Leave out the pictures and print the records below exactly.
[Start of Attachment]
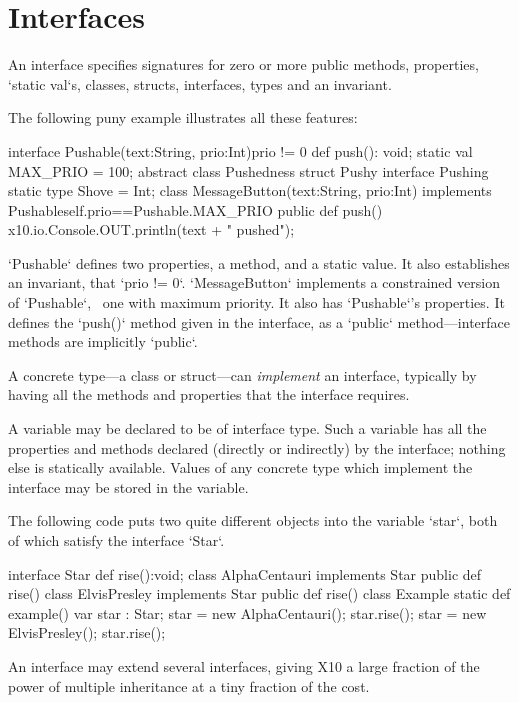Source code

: \chapter{Interfaces}
\label{XtenInterfaces}

An interface specifies signatures for zero or more public methods, properties,
\xcd`static val`s, 
classes, structs, interfaces, types
and an invariant. 

The following puny example illustrates all these features: 
\begin{xten}
interface Pushable(text:String, prio:Int){prio != 0} {
  def push(): void;
  static val MAX_PRIO = 100;
  abstract class Pushedness{}
  struct Pushy{}
  interface Pushing{}
  static type Shove = Int;
}
class MessageButton(text:String, prio:Int)
  implements Pushable{self.prio==Pushable.MAX_PRIO} {
  public def push() { 
    x10.io.Console.OUT.println(text + " pushed");
  }
}
\end{xten}
%
\noindent
\xcd`Pushable` defines two properties, a method, and a static value.  It also
establishes an invariant, that \xcd`prio != 0`. 
\xcd`MessageButton` implements a constrained version of \xcd`Pushable`,
\viz\ one with maximum priority.  It also has \xcd`Pushable`'s properties.  It
defines the \xcd`push()` method given in the interface, as a \xcd`public`
method---interface methods are implicitly \xcd`public`.

A concrete type---a class or struct---can {\em implement} an interface,
typically by having all the methods and properties that the interface
requires.

A variable may be declared to be of interface type.  Such a variable has all
the properties and methods declared (directly or indirectly) by the interface;
nothing else is statically available.  Values of any concrete type which
implement the interface may be stored in the variable.  

\begin{ex}
The following code puts two quite different objects into the variable
\xcd`star`, both of which satisfy the interface \xcd`Star`.
\begin{xten}
interface Star { def rise():void; }
class AlphaCentauri implements Star {
   public def rise() {}
}
class ElvisPresley implements Star {
   public def rise() {}
}
class Example {
   static def example() {
      var star : Star;
      star = new AlphaCentauri();
      star.rise();
      star = new ElvisPresley();
      star.rise();
   }
}
\end{xten}
%
\end{ex}
An interface may extend several interfaces, giving
X10 a large fraction of the power of multiple inheritance at a tiny fraction
of the cost.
[End of Attachment]
◆ **Expected output**:
Source code

: \chapter{Interfaces}
\label{XtenInterfaces}

An interface specifies signatures for zero or more public methods, properties,
\xcd`static val`s, 
classes, structs, interfaces, types
and an invariant. 

The following puny example illustrates all these features: 
\begin{xten}
interface Pushable(text:String, prio:Int){prio != 0} {
  def push(): void;
  static val MAX_PRIO = 100;
  abstract class Pushedness{}
  struct Pushy{}
  interface Pushing{}
  static type Shove = Int;
}
class MessageButton(text:String, prio:Int)
  implements Pushable{self.prio==Pushable.MAX_PRIO} {
  public def push() { 
    x10.io.Console.OUT.println(text + " pushed");
  }
}
\end{xten}
%
\noindent
\xcd`Pushable` defines two properties, a method, and a static value.  It also
establishes an invariant, that \xcd`prio != 0`. 
\xcd`MessageButton` implements a constrained version of \xcd`Pushable`,
\viz\ one with maximum priority.  It also has \xcd`Pushable`'s properties.  It
defines the \xcd`push()` method given in the interface, as a \xcd`public`
method---interface methods are implicitly \xcd`public`.

A concrete type---a class or struct---can {\em implement} an interface,
typically by having all the methods and properties that the interface
requires.

A variable may be declared to be of interface type.  Such a variable has all
the properties and methods declared (directly or indirectly) by the interface;
nothing else is statically available.  Values of any concrete type which
implement the interface may be stored in the variable.  

\begin{ex}
The following code puts two quite different objects into the variable
\xcd`star`, both of which satisfy the interface \xcd`Star`.
\begin{xten}
interface Star { def rise():void; }
class AlphaCentauri implements Star {
   public def rise() {}
}
class ElvisPresley implements Star {
   public def rise() {}
}
class Example {
   static def example() {
      var star : Star;
      star = new AlphaCentauri();
      star.rise();
      star = new ElvisPresley();
      star.rise();
   }
}
\end{xten}
%
\end{ex}
An interface may extend several interfaces, giving
X10 a large fraction of the power of multiple inheritance at a tiny fraction
of the cost.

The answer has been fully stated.